**WHAT TO PRODUCE:** When the line containing "- CORS errors" appears in the data below, begin copying there and stop only after the line containing "##### 利用信号量实现进程互斥".

───── GIVEN RECORDS

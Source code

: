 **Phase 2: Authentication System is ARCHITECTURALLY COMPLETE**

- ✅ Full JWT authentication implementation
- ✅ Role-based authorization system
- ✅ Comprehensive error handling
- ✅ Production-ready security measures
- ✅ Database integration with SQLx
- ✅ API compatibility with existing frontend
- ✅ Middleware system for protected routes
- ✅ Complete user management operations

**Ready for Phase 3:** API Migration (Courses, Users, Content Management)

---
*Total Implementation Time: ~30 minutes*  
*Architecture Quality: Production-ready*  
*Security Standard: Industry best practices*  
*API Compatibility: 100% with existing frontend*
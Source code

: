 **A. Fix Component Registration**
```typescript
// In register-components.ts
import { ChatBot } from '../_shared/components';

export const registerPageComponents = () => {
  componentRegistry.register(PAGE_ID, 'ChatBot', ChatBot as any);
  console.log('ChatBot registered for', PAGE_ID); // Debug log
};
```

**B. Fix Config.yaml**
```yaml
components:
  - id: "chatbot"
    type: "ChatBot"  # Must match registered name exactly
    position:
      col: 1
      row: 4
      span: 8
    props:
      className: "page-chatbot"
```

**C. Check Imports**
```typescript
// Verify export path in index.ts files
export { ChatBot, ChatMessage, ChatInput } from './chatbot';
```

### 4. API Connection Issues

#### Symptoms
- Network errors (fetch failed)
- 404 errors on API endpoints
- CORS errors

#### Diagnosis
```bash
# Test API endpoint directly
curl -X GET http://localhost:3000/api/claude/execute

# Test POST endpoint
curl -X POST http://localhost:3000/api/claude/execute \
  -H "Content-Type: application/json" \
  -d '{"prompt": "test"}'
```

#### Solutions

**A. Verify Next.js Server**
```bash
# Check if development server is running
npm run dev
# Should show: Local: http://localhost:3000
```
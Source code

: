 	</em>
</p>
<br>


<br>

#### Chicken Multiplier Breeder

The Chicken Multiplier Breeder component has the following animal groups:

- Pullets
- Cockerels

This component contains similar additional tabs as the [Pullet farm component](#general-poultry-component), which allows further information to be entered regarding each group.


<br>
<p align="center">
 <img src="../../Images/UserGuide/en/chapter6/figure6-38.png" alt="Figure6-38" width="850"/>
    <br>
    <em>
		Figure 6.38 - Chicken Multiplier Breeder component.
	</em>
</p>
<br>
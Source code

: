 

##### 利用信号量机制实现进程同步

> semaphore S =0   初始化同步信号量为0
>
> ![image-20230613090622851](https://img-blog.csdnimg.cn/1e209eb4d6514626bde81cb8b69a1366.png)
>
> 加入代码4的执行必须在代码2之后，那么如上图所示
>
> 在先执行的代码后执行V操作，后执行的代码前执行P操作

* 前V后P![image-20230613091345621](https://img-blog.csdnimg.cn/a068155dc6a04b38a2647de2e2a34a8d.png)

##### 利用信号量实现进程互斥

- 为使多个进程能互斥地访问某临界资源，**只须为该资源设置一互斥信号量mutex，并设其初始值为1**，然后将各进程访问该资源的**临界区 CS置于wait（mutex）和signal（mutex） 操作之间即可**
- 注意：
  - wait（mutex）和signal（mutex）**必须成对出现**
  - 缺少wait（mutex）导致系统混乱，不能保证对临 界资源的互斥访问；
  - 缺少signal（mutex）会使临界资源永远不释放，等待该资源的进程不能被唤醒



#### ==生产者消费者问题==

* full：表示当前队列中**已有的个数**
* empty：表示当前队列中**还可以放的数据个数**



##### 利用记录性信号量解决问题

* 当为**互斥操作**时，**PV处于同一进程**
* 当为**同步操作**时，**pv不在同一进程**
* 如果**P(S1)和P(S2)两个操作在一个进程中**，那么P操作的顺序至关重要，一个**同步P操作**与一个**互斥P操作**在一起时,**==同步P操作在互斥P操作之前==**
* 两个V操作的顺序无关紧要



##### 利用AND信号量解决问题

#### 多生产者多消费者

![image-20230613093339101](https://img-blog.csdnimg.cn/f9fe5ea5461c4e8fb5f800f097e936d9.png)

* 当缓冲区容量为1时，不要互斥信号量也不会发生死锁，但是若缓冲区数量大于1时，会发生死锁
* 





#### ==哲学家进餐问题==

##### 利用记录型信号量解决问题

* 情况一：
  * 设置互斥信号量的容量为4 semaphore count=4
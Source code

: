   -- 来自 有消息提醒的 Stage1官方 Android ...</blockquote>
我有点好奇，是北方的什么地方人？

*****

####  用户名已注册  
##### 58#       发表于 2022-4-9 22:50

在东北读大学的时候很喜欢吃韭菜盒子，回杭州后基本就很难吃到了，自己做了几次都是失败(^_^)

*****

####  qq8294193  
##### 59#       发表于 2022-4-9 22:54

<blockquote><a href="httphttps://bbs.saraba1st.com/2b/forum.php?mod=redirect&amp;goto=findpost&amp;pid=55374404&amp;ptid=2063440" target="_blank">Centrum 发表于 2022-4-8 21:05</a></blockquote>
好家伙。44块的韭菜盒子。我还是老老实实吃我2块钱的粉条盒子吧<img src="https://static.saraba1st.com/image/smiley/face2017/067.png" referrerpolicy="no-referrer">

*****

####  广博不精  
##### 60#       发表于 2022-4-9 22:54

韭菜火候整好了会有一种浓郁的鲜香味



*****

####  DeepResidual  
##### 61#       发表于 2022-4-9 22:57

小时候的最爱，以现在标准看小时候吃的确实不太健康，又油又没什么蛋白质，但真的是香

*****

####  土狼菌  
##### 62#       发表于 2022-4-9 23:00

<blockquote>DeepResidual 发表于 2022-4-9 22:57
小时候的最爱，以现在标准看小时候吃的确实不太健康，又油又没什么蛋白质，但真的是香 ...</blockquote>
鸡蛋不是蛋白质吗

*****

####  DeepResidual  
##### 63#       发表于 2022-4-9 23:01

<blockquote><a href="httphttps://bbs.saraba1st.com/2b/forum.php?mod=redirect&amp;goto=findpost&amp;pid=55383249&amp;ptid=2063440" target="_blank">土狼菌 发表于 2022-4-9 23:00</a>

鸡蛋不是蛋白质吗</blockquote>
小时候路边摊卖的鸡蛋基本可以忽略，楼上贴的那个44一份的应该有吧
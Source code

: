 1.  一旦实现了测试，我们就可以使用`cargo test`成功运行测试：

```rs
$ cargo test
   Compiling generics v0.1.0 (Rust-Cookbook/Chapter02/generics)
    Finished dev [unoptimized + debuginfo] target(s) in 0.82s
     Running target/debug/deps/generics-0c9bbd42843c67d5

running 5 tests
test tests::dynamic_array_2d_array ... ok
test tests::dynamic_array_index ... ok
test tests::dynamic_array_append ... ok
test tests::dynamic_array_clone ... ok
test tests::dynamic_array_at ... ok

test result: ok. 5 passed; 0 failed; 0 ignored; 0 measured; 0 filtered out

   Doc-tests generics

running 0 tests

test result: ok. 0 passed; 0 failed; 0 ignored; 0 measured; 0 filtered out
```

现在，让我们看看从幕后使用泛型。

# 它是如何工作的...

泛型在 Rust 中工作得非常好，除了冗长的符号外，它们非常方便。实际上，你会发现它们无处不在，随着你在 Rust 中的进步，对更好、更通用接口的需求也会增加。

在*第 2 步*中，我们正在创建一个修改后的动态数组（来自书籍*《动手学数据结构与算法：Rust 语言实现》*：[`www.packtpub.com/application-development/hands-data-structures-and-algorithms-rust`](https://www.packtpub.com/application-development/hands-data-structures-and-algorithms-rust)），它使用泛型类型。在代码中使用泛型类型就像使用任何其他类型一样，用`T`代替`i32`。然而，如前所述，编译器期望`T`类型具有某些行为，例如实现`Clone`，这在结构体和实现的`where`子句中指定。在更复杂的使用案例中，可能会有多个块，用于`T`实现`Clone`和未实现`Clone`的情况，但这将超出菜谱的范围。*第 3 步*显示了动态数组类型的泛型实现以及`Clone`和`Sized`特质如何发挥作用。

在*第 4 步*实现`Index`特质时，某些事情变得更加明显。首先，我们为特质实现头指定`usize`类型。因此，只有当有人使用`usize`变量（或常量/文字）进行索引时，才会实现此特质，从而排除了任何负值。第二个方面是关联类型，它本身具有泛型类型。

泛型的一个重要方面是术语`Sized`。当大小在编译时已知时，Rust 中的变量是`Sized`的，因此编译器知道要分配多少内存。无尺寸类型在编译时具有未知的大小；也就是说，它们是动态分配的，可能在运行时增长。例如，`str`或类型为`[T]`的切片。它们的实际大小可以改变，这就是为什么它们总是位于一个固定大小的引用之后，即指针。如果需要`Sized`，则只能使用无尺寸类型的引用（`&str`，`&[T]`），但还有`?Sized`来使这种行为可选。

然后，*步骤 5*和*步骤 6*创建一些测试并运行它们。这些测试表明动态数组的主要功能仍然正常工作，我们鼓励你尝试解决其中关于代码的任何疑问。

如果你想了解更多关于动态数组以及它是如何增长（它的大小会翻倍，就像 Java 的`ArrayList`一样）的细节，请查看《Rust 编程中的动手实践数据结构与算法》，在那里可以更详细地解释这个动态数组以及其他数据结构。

──────────

**RESPONSE TO THIS TASK:**
- CORS errors

#### Diagnosis
```bash
# Test API endpoint directly
curl -X GET http://localhost:3000/api/claude/execute

# Test POST endpoint
curl -X POST http://localhost:3000/api/claude/execute \
  -H "Content-Type: application/json" \
  -d '{"prompt": "test"}'
```

#### Solutions

**A. Verify Next.js Server**
```bash
# Check if development server is running
npm run dev
# Should show: Local: http://localhost:3000
```
Source code

: 	</em>
</p>
<br>


<br>

#### Chicken Multiplier Breeder

The Chicken Multiplier Breeder component has the following animal groups:

- Pullets
- Cockerels

This component contains similar additional tabs as the [Pullet farm component](#general-poultry-component), which allows further information to be entered regarding each group.


<br>
<p align="center">
 <img src="../../Images/UserGuide/en/chapter6/figure6-38.png" alt="Figure6-38" width="850"/>
    <br>
    <em>
		Figure 6.38 - Chicken Multiplier Breeder component.
	</em>
</p>
<br>
Source code

: 

##### 利用信号量机制实现进程同步

> semaphore S =0   初始化同步信号量为0
>
> ![image-20230613090622851](https://img-blog.csdnimg.cn/1e209eb4d6514626bde81cb8b69a1366.png)
>
> 加入代码4的执行必须在代码2之后，那么如上图所示
>
> 在先执行的代码后执行V操作，后执行的代码前执行P操作

* 前V后P![image-20230613091345621](https://img-blog.csdnimg.cn/a068155dc6a04b38a2647de2e2a34a8d.png)

##### 利用信号量实现进程互斥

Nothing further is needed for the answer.